MATERIAL PROVIDED Start Marker

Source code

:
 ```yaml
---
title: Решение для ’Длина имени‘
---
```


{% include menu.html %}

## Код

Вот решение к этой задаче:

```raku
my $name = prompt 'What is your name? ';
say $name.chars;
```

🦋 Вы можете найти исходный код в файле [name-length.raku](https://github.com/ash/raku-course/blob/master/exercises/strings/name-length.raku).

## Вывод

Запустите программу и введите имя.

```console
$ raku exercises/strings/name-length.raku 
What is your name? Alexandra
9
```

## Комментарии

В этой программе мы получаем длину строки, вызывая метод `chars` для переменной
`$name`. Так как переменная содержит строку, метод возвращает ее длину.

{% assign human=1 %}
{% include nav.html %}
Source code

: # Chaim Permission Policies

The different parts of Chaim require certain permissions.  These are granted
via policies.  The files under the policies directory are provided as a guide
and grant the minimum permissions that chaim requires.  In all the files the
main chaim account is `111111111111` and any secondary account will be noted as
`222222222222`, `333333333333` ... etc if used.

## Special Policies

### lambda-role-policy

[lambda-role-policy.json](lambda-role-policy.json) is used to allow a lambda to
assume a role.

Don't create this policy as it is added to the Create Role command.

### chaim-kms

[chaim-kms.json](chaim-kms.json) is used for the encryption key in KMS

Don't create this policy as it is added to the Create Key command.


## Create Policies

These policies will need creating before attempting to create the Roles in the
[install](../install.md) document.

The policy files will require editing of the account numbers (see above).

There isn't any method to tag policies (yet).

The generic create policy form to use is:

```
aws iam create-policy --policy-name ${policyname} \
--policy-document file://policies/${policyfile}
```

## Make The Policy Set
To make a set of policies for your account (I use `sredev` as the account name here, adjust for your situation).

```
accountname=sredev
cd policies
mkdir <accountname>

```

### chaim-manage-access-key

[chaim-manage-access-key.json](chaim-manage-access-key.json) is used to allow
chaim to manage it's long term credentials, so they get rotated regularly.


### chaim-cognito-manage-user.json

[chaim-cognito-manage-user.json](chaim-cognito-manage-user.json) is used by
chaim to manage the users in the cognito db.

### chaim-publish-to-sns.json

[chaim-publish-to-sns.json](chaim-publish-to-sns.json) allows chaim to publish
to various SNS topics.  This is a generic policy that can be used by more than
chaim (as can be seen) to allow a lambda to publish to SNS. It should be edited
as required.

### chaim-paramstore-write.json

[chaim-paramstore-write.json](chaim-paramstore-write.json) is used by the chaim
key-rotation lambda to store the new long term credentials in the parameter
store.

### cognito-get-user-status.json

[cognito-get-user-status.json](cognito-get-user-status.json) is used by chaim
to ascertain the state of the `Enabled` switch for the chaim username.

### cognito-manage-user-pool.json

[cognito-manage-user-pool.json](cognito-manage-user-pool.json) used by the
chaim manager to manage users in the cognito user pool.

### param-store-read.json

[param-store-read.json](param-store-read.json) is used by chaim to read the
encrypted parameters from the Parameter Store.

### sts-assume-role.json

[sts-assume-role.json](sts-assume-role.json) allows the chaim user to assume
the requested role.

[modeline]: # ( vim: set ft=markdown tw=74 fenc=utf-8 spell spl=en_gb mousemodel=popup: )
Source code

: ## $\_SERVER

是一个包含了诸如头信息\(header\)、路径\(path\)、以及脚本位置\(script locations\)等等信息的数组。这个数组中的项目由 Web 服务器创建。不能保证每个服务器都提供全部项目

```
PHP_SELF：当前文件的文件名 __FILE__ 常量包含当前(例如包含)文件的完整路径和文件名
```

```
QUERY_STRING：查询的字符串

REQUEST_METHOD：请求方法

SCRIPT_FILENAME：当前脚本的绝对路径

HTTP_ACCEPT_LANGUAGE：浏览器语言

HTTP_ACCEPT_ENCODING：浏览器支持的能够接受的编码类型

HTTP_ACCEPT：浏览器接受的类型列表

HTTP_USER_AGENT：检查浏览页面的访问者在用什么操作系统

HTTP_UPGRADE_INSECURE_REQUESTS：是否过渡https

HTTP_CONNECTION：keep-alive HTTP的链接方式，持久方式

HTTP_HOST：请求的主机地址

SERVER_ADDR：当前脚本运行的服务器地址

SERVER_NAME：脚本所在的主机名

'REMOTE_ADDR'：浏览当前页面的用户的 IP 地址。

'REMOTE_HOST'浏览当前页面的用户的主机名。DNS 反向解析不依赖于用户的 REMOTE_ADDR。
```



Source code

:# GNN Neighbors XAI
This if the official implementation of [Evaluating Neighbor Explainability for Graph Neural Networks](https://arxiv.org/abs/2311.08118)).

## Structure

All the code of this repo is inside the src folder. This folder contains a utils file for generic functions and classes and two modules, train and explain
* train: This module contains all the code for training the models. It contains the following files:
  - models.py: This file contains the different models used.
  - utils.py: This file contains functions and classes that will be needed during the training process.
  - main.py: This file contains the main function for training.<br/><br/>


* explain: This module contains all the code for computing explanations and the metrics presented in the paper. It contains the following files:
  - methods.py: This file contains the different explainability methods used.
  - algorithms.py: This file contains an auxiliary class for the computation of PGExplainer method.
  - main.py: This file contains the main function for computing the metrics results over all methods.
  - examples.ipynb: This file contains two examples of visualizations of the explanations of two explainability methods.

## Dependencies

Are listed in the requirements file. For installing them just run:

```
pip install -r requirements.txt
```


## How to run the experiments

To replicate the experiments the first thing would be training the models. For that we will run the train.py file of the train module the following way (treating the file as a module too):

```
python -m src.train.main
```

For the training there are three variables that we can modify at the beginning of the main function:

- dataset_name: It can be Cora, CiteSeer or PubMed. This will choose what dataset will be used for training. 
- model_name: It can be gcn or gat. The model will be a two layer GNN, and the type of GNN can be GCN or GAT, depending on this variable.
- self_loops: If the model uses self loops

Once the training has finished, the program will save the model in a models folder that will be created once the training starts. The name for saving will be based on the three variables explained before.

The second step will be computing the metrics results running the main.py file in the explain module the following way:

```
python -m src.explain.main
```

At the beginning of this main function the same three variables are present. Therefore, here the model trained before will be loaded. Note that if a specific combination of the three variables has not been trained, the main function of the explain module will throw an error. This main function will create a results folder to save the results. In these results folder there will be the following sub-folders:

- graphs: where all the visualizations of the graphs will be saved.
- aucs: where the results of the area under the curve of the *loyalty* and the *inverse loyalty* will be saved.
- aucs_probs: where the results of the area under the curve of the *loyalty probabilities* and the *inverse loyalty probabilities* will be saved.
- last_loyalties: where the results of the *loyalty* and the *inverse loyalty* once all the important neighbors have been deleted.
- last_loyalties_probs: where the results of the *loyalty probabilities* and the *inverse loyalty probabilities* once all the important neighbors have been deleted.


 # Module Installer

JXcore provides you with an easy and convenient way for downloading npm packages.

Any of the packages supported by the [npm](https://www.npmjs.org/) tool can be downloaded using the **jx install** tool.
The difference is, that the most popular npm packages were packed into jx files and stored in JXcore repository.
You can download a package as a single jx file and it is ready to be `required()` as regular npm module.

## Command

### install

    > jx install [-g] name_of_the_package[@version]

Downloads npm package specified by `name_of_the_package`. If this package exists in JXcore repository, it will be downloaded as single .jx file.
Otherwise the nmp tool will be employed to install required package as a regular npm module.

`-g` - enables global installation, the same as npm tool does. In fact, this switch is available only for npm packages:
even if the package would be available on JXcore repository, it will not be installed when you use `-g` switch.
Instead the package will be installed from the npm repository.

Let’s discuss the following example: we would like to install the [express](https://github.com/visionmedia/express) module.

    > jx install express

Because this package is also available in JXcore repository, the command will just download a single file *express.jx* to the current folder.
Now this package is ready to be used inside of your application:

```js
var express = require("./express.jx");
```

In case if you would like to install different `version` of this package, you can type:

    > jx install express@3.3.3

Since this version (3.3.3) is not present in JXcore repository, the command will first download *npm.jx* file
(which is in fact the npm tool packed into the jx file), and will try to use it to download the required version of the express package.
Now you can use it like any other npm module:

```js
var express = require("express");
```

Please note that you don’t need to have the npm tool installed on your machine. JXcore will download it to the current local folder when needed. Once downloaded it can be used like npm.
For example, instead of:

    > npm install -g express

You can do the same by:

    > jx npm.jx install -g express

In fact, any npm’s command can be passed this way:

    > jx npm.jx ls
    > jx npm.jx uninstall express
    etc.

MATERIAL PROVIDED End Marker

_ACTIVITY:_
All lines above containing the string "single": copy each one.

_EXERCISE SOLUTION:_
You can download a package as a single jx file and it is ready to be `required()` as regular npm module.
Downloads npm package specified by `name_of_the_package`. If this package exists in JXcore repository, it will be downloaded as single .jx file.
Because this package is also available in JXcore repository, the command will just download a single file *express.jx* to the current folder.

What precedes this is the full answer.